§ Task prompt: The required output is every entry, printed exactly as written.

§ Records for the task:
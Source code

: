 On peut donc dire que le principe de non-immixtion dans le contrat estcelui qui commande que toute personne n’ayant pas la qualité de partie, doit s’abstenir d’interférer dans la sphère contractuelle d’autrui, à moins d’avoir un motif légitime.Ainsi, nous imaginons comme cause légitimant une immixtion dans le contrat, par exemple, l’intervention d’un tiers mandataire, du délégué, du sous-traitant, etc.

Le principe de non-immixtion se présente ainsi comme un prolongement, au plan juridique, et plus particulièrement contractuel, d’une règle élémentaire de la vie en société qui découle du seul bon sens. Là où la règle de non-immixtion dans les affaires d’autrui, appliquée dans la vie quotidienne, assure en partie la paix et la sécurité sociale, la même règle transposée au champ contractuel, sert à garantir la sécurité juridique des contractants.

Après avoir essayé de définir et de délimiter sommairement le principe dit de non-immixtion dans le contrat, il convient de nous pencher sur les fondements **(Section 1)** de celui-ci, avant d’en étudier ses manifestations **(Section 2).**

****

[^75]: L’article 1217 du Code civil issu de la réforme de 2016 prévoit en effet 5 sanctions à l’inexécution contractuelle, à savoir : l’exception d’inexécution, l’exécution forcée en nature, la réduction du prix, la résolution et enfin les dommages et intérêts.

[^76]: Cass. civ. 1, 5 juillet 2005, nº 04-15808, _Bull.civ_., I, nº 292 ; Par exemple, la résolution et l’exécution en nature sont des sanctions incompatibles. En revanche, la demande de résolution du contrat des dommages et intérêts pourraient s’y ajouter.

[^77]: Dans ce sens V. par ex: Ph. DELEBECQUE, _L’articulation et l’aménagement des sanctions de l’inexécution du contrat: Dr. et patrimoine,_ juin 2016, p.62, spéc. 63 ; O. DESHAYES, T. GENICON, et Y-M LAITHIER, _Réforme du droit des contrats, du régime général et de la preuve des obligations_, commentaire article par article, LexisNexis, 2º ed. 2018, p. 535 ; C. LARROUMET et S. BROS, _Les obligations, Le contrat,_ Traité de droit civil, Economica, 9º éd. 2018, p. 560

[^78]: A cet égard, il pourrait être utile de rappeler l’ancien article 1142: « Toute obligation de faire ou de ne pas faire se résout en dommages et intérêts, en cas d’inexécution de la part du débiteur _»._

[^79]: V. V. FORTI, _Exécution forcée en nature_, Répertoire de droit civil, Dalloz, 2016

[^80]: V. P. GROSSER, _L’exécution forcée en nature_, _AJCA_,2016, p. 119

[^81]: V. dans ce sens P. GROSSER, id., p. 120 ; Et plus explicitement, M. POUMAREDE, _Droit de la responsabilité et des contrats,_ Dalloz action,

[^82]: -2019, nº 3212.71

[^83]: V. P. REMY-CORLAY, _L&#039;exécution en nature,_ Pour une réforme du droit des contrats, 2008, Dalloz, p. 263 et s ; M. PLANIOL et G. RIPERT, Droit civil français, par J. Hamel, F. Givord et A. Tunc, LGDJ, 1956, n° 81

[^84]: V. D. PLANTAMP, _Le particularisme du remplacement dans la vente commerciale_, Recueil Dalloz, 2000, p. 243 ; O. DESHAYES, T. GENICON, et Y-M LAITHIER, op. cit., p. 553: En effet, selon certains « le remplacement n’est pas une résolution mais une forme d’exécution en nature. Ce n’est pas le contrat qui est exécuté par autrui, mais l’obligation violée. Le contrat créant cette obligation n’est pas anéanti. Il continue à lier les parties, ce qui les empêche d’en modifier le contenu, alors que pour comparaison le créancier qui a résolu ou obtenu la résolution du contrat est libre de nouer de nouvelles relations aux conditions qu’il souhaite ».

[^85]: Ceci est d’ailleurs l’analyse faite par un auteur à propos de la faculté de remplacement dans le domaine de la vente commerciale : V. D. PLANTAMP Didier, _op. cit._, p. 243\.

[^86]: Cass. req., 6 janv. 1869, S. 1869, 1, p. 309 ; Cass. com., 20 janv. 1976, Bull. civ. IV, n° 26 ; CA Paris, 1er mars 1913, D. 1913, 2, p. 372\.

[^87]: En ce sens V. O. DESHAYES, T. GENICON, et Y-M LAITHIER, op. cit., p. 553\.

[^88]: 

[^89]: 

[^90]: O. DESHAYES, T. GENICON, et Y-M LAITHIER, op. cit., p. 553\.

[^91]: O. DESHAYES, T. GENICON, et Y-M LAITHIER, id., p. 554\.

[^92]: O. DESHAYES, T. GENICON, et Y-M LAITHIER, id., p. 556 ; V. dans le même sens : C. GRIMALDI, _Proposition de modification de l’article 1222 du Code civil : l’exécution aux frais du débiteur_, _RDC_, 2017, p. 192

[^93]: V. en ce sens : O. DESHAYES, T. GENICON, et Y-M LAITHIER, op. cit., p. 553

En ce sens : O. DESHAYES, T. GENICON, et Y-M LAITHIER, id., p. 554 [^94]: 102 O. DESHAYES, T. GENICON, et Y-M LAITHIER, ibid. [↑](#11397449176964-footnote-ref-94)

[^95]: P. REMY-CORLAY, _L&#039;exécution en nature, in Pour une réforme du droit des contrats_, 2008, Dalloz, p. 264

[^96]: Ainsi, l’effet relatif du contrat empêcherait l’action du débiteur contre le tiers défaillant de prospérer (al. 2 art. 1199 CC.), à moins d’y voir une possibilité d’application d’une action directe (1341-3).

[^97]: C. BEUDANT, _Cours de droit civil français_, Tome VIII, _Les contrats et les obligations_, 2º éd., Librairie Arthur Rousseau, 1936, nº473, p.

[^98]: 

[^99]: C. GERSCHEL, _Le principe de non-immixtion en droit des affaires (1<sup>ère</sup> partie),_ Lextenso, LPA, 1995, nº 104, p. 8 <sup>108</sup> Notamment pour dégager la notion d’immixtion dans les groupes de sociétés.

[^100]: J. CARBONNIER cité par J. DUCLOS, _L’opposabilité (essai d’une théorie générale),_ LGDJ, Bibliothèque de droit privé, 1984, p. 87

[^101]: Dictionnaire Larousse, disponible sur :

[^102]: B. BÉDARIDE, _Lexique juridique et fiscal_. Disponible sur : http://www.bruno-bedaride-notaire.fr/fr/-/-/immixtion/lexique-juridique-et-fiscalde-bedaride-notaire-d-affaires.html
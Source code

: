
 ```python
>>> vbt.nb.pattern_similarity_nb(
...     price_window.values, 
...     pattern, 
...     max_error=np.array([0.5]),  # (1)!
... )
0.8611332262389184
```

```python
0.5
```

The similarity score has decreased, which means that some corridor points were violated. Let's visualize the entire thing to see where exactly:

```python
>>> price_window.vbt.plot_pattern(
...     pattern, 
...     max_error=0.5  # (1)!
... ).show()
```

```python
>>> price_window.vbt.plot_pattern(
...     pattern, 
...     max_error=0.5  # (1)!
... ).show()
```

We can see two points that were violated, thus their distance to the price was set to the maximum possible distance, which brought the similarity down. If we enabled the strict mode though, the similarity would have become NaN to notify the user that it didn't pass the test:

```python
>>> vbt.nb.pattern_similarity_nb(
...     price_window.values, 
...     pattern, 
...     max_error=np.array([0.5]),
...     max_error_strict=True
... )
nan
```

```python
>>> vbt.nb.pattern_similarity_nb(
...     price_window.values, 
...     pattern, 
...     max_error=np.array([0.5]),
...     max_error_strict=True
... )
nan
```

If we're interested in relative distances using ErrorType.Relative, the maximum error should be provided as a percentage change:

§ Output below:
Source code

: On peut donc dire que le principe de non-immixtion dans le contrat estcelui qui commande que toute personne n’ayant pas la qualité de partie, doit s’abstenir d’interférer dans la sphère contractuelle d’autrui, à moins d’avoir un motif légitime.Ainsi, nous imaginons comme cause légitimant une immixtion dans le contrat, par exemple, l’intervention d’un tiers mandataire, du délégué, du sous-traitant, etc.

Le principe de non-immixtion se présente ainsi comme un prolongement, au plan juridique, et plus particulièrement contractuel, d’une règle élémentaire de la vie en société qui découle du seul bon sens. Là où la règle de non-immixtion dans les affaires d’autrui, appliquée dans la vie quotidienne, assure en partie la paix et la sécurité sociale, la même règle transposée au champ contractuel, sert à garantir la sécurité juridique des contractants.

Après avoir essayé de définir et de délimiter sommairement le principe dit de non-immixtion dans le contrat, il convient de nous pencher sur les fondements **(Section 1)** de celui-ci, avant d’en étudier ses manifestations **(Section 2).**

****

[^75]: L’article 1217 du Code civil issu de la réforme de 2016 prévoit en effet 5 sanctions à l’inexécution contractuelle, à savoir : l’exception d’inexécution, l’exécution forcée en nature, la réduction du prix, la résolution et enfin les dommages et intérêts.

[^76]: Cass. civ. 1, 5 juillet 2005, nº 04-15808, _Bull.civ_., I, nº 292 ; Par exemple, la résolution et l’exécution en nature sont des sanctions incompatibles. En revanche, la demande de résolution du contrat des dommages et intérêts pourraient s’y ajouter.

[^77]: Dans ce sens V. par ex: Ph. DELEBECQUE, _L’articulation et l’aménagement des sanctions de l’inexécution du contrat: Dr. et patrimoine,_ juin 2016, p.62, spéc. 63 ; O. DESHAYES, T. GENICON, et Y-M LAITHIER, _Réforme du droit des contrats, du régime général et de la preuve des obligations_, commentaire article par article, LexisNexis, 2º ed. 2018, p. 535 ; C. LARROUMET et S. BROS, _Les obligations, Le contrat,_ Traité de droit civil, Economica, 9º éd. 2018, p. 560

[^78]: A cet égard, il pourrait être utile de rappeler l’ancien article 1142: « Toute obligation de faire ou de ne pas faire se résout en dommages et intérêts, en cas d’inexécution de la part du débiteur _»._

[^79]: V. V. FORTI, _Exécution forcée en nature_, Répertoire de droit civil, Dalloz, 2016

[^80]: V. P. GROSSER, _L’exécution forcée en nature_, _AJCA_,2016, p. 119

[^81]: V. dans ce sens P. GROSSER, id., p. 120 ; Et plus explicitement, M. POUMAREDE, _Droit de la responsabilité et des contrats,_ Dalloz action,

[^82]: -2019, nº 3212.71

[^83]: V. P. REMY-CORLAY, _L&#039;exécution en nature,_ Pour une réforme du droit des contrats, 2008, Dalloz, p. 263 et s ; M. PLANIOL et G. RIPERT, Droit civil français, par J. Hamel, F. Givord et A. Tunc, LGDJ, 1956, n° 81

[^84]: V. D. PLANTAMP, _Le particularisme du remplacement dans la vente commerciale_, Recueil Dalloz, 2000, p. 243 ; O. DESHAYES, T. GENICON, et Y-M LAITHIER, op. cit., p. 553: En effet, selon certains « le remplacement n’est pas une résolution mais une forme d’exécution en nature. Ce n’est pas le contrat qui est exécuté par autrui, mais l’obligation violée. Le contrat créant cette obligation n’est pas anéanti. Il continue à lier les parties, ce qui les empêche d’en modifier le contenu, alors que pour comparaison le créancier qui a résolu ou obtenu la résolution du contrat est libre de nouer de nouvelles relations aux conditions qu’il souhaite ».

[^85]: Ceci est d’ailleurs l’analyse faite par un auteur à propos de la faculté de remplacement dans le domaine de la vente commerciale : V. D. PLANTAMP Didier, _op. cit._, p. 243\.

[^86]: Cass. req., 6 janv. 1869, S. 1869, 1, p. 309 ; Cass. com., 20 janv. 1976, Bull. civ. IV, n° 26 ; CA Paris, 1er mars 1913, D. 1913, 2, p. 372\.

[^87]: En ce sens V. O. DESHAYES, T. GENICON, et Y-M LAITHIER, op. cit., p. 553\.

[^88]: 

[^89]: 

[^90]: O. DESHAYES, T. GENICON, et Y-M LAITHIER, op. cit., p. 553\.

[^91]: O. DESHAYES, T. GENICON, et Y-M LAITHIER, id., p. 554\.

[^92]: O. DESHAYES, T. GENICON, et Y-M LAITHIER, id., p. 556 ; V. dans le même sens : C. GRIMALDI, _Proposition de modification de l’article 1222 du Code civil : l’exécution aux frais du débiteur_, _RDC_, 2017, p. 192

[^93]: V. en ce sens : O. DESHAYES, T. GENICON, et Y-M LAITHIER, op. cit., p. 553

En ce sens : O. DESHAYES, T. GENICON, et Y-M LAITHIER, id., p. 554 [^94]: 102 O. DESHAYES, T. GENICON, et Y-M LAITHIER, ibid. [↑](#11397449176964-footnote-ref-94)

[^95]: P. REMY-CORLAY, _L&#039;exécution en nature, in Pour une réforme du droit des contrats_, 2008, Dalloz, p. 264

[^96]: Ainsi, l’effet relatif du contrat empêcherait l’action du débiteur contre le tiers défaillant de prospérer (al. 2 art. 1199 CC.), à moins d’y voir une possibilité d’application d’une action directe (1341-3).

[^97]: C. BEUDANT, _Cours de droit civil français_, Tome VIII, _Les contrats et les obligations_, 2º éd., Librairie Arthur Rousseau, 1936, nº473, p.

[^98]: 

[^99]: C. GERSCHEL, _Le principe de non-immixtion en droit des affaires (1<sup>ère</sup> partie),_ Lextenso, LPA, 1995, nº 104, p. 8 <sup>108</sup> Notamment pour dégager la notion d’immixtion dans les groupes de sociétés.

[^100]: J. CARBONNIER cité par J. DUCLOS, _L’opposabilité (essai d’une théorie générale),_ LGDJ, Bibliothèque de droit privé, 1984, p. 87

[^101]: Dictionnaire Larousse, disponible sur :

[^102]: B. BÉDARIDE, _Lexique juridique et fiscal_. Disponible sur : http://www.bruno-bedaride-notaire.fr/fr/-/-/immixtion/lexique-juridique-et-fiscalde-bedaride-notaire-d-affaires.html
Source code

:
 ```python
>>> vbt.nb.pattern_similarity_nb(
...     price_window.values, 
...     pattern, 
...     max_error=np.array([0.5]),  # (1)!
... )
0.8611332262389184
```

```python
0.5
```

The similarity score has decreased, which means that some corridor points were violated. Let's visualize the entire thing to see where exactly:

```python
>>> price_window.vbt.plot_pattern(
...     pattern, 
...     max_error=0.5  # (1)!
... ).show()
```

```python
>>> price_window.vbt.plot_pattern(
...     pattern, 
...     max_error=0.5  # (1)!
... ).show()
```

We can see two points that were violated, thus their distance to the price was set to the maximum possible distance, which brought the similarity down. If we enabled the strict mode though, the similarity would have become NaN to notify the user that it didn't pass the test:

```python
>>> vbt.nb.pattern_similarity_nb(
...     price_window.values, 
...     pattern, 
...     max_error=np.array([0.5]),
...     max_error_strict=True
... )
nan
```

```python
>>> vbt.nb.pattern_similarity_nb(
...     price_window.values, 
...     pattern, 
...     max_error=np.array([0.5]),
...     max_error_strict=True
... )
nan
```

If we're interested in relative distances using ErrorType.Relative, the maximum error should be provided as a percentage change:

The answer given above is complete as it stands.